Re: [PATCH for-next] RDMA/rxe: Fix potential race in rxe_pool_get_index

Jason Gunthorpe <jgg@xxxxxxxxxx> · Mon, 10 Jul 2023 13:47:49 -0300

On Fri, Jun 30, 2023 at 10:33:38AM -0500, Bob Pearson wrote:
> On 6/29/23 18:18, Jason Gunthorpe wrote:
> > On Thu, Jun 29, 2023 at 05:30:24PM -0500, Bob Pearson wrote:
> >> Currently the lookup of an object from its index and taking a
> >> reference to the object are incorrectly protected by an rcu_read_lock
> >> but this does not make the xa_load and the kref_get combination an
> >> atomic operation.
> >>
> >> The various write operations need to share the xarray state in a
> >> mixture of user, soft irq and hard irq contexts so the xa_locking
> >> must support that.
> >>
> >> This patch replaces the xa locks with xa_lock_irqsave.
> >>
> >> Fixes: 3225717f6dfa ("RDMA/rxe: Replace red-black trees by xarrays")
> >> Signed-off-by: Bob Pearson <rpearsonhpe@xxxxxxxxx>
> >> ---
> >>  drivers/infiniband/sw/rxe/rxe_pool.c | 24 ++++++++++++++++++------
> >>  1 file changed, 18 insertions(+), 6 deletions(-)
> >>
> >> diff --git a/drivers/infiniband/sw/rxe/rxe_pool.c b/drivers/infiniband/sw/rxe/rxe_pool.c
> >> index 6215c6de3a84..f2b586249793 100644
> >> --- a/drivers/infiniband/sw/rxe/rxe_pool.c
> >> +++ b/drivers/infiniband/sw/rxe/rxe_pool.c
> >> @@ -119,8 +119,10 @@ void rxe_pool_cleanup(struct rxe_pool *pool)
> >>  int __rxe_add_to_pool(struct rxe_pool *pool, struct rxe_pool_elem *elem,
> >>  				bool sleepable)
> >>  {
> >> -	int err;
> >> +	struct xarray *xa = &pool->xa;
> >> +	unsigned long flags;
> >>  	gfp_t gfp_flags;
> >> +	int err;
> >>  
> >>  	if (atomic_inc_return(&pool->num_elem) > pool->max_elem)
> >>  		goto err_cnt;
> >> @@ -138,8 +140,10 @@ int __rxe_add_to_pool(struct rxe_pool *pool, struct rxe_pool_elem *elem,
> >>  
> >>  	if (sleepable)
> >>  		might_sleep();
> >> -	err = xa_alloc_cyclic(&pool->xa, &elem->index, NULL, pool->limit,
> >> +	xa_lock_irqsave(xa, flags);
> >> +	err = __xa_alloc_cyclic(xa, &elem->index, NULL, pool->limit,
> >>  			      &pool->next, gfp_flags);
> >> +	xa_unlock_irqrestore(xa, flags);
> > 
> > This stuff doesn't make any sense, the non __ versions already take
> > the xa_lock internally.
> > 
> > Or is this because you need the save/restore version for some reason?
> > But that seems unrelated and there should be a lockdep oops to go
> > along with it showing the backtrace??
> 
> The background here is that we are testing a 256 node system with
> the Lustre file system and doing fail-over-fail-back testing which
> is very high stress. This has uncovered several bugs where this is
> just one.

> The logic is 1st need to lock the lookup in rxe_pool_get_index()
> then when we tried to run with ordinary spin_locks we got lots of
> deadlocks. These are related to taking spin locks while in (soft
> irq) interrupt mode. In theory we could also get called in hard irq
> mode so might as well convert the locks to spin_lock_irqsave() which
> is safe in all cases.

That should be its own patch with justification..

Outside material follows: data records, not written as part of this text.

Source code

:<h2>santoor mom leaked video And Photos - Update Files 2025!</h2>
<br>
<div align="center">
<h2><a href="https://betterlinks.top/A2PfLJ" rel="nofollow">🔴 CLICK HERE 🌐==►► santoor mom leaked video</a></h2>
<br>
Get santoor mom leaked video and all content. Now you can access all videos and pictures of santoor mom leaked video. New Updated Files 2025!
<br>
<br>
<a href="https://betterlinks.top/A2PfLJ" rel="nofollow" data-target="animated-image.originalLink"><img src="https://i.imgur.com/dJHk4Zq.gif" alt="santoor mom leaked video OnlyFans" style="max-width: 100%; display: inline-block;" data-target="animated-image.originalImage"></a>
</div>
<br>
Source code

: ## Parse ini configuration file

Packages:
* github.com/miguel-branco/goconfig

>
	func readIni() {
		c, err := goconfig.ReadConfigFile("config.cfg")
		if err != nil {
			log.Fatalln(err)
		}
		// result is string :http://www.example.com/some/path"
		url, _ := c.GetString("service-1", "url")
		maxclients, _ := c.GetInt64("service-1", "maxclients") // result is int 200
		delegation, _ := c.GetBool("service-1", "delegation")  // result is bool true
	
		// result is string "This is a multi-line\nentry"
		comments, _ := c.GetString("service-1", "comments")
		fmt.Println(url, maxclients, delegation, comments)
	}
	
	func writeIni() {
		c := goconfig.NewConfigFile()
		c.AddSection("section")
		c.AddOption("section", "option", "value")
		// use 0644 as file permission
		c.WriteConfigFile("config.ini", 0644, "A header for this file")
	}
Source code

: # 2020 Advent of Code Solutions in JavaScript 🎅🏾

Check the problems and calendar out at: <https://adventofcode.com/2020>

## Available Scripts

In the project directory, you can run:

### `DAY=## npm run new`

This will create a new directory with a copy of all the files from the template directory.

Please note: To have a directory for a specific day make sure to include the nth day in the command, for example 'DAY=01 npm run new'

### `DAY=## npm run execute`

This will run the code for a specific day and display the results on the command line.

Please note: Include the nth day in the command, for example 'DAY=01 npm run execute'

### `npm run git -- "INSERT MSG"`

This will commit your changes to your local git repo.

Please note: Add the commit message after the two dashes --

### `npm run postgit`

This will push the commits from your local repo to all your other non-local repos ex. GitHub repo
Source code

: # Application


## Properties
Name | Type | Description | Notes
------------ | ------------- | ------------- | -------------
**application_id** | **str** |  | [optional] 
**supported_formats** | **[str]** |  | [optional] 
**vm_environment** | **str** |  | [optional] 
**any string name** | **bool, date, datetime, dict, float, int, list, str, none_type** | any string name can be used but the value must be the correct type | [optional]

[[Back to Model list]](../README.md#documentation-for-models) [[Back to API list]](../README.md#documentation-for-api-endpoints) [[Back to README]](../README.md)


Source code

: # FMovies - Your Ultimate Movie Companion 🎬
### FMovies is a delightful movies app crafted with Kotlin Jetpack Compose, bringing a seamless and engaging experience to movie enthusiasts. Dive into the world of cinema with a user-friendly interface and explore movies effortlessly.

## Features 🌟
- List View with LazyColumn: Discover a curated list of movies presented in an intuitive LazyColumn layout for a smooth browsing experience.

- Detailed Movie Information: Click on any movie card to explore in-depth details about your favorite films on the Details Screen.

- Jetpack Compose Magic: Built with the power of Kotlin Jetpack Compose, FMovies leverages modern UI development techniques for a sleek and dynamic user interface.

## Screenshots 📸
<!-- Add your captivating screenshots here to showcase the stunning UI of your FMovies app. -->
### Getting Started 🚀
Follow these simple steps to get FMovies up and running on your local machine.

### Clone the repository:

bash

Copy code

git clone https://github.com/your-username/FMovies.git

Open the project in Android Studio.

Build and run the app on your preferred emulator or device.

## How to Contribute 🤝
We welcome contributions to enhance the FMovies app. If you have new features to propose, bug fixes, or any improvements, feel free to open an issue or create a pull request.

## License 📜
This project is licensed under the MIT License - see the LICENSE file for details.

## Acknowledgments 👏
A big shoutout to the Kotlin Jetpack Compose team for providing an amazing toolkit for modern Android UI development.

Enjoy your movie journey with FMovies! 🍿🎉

> >> @@ -154,15 +158,16 @@ void *rxe_pool_get_index(struct rxe_pool *pool, u32 index)
> >>  {
> >>  	struct rxe_pool_elem *elem;
> >>  	struct xarray *xa = &pool->xa;
> >> +	unsigned long flags;
> >>  	void *obj;
> >>  
> >> -	rcu_read_lock();
> >> +	xa_lock_irqsave(xa, flags);
> >>  	elem = xa_load(xa, index);
> >>  	if (elem && kref_get_unless_zero(&elem->ref_cnt))
> >>  		obj = elem->obj;
> >>  	else
> >>  		obj = NULL;
> >> -	rcu_read_unlock();
> >> +	xa_unlock_irqrestore(xa, flags);
> > 
> > And this should be safe as long as the object is freed via RCU, so
> > what are you trying to fix?
> 
> The problem here is that rcu_read_lock only helps us if the object is freed with kfree_rcu.
> But we have no control over what rdma-core does and it does *not* do
> that for e.g. qp's.

Oh, yes that does sound right. This is another patch with this
explanation.

Jason